Learning Theorists and the Emotional Learning Journey

At the beginning of last month, I learnt the term ‘Connectivism’. The lovely irony of this was that I learnt it when I pulled together a team of FE professionals to form the ‘Learning Theory Research Group‘. The ‘lovely irony’ was that the process of connecting with this team was, itself, a Connectivist approach. An approach, I have to say, that I’ve loved long before learning the term.

The group kindly contributed to my work on ‘A Unified Theory of Learning’ (a rather grand title, I know). The theory is at the heart of my online workshop: ‘Learning Theorists and the Emotional Learning Journey‘, which is running this Thursday (March 25th) in Zoomland, and again on May 31st.

The session is a whole new way of teaching Learning Theory – not as a history, as I was taught – but as a set of very practical tools. I used the group’s expertise to pull together 50 stereotypical examples of pedagogy. We didn’t want teaching strategies that straddled the boundaries between theorists (as that might confuse rather than illuminate), we wanted strategies that were definitely one, and not another, if you see what I mean. And it’s absolutely fascinating.

Now comes the challenge: how do you introduce 50 teaching strategies and the major learning theories to delegates without triggering cognitive overload?! The answer is through gamification. Much of the gamification I’ve seen is about no more than seeing if learners can ‘remember’ the stuff they’ve been told; ‘Millionaire’, ‘Blockbusters’, that sort of thing. But the game we’ll be using on Thursday ensures that delegates will learn ‘through’ the playing of the game.

Let me have a go at an elevator pitch (admittedly, an elevator in a very tall building).

  • Teachers do ‘stuff’.
  • Learners go on an Emotional Learning Journey while teachers are doing ‘stuff’.

The thing is, a learner’s Emotional Learning Journey might be completely independent of the ‘stuff’. And these emotions might range from very positive to very destructive.

Our job as teachers is to choose the right learning theorist’s work to ‘produce’ the ideal Emotional Learning States conducive to learning, or ‘address’ the challenging States that prevent learning.
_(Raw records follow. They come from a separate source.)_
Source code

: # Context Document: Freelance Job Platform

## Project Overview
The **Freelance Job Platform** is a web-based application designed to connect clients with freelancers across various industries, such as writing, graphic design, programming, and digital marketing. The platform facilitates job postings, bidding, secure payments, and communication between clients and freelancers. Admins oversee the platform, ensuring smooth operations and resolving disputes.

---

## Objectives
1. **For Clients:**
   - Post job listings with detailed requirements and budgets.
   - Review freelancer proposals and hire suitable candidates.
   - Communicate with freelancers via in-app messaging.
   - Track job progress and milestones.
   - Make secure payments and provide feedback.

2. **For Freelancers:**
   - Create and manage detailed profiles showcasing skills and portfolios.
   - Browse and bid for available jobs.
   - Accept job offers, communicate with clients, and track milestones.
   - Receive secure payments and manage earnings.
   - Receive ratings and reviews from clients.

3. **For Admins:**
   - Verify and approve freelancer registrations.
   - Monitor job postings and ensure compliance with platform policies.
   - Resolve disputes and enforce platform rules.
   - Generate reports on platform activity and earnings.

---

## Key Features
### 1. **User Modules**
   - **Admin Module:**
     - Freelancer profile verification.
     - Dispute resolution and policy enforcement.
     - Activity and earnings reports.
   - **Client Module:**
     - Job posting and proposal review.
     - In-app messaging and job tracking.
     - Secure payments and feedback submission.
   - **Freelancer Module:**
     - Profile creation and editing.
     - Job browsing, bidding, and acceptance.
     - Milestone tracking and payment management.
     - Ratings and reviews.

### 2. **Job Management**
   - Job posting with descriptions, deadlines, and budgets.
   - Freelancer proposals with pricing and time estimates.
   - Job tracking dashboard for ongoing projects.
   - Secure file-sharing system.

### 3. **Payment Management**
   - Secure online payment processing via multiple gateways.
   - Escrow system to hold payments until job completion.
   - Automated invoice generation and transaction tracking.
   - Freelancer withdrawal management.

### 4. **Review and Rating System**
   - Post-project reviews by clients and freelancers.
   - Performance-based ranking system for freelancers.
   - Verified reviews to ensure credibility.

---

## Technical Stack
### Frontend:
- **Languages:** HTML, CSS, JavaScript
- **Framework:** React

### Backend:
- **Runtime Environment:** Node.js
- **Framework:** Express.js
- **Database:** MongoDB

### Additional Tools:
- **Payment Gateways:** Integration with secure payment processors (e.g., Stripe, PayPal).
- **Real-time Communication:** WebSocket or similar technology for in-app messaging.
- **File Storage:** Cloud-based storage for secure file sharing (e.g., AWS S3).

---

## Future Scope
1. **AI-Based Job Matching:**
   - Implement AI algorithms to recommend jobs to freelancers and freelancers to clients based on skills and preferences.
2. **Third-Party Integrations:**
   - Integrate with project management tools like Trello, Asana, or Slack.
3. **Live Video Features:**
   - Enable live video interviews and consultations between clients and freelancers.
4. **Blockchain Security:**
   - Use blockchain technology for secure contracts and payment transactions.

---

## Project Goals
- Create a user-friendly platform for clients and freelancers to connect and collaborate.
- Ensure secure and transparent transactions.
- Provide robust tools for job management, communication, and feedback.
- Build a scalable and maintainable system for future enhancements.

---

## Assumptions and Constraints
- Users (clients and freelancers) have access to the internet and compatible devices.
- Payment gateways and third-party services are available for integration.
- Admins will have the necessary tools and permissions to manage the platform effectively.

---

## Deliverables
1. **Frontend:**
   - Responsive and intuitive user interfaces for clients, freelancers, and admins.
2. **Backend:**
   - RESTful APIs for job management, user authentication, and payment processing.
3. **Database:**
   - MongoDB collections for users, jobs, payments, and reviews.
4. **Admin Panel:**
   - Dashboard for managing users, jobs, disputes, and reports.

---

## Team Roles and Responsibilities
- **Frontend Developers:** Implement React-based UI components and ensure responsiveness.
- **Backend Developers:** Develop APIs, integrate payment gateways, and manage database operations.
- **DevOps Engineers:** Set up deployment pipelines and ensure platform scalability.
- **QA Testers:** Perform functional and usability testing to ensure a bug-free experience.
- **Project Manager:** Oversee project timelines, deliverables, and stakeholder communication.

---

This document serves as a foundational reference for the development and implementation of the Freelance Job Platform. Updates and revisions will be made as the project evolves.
So, yes, learner-wellbeing really does find itself at the heart of lesson design. Yesterday, one of my delegates said: ‘It’s not about planning lessons, it’s about planning experiences’. I couldn’t agree more. The really fascinating part of this is when it becomes apparent that you might need one theorist’s approach to ‘produce’ an ideal impact, but another’s to ‘address’ the challenges.

I’d love people to join this session as much to see why the gamification produces such fabulous learning, as to consider a new way of teaching learning theory and developing pedagogy.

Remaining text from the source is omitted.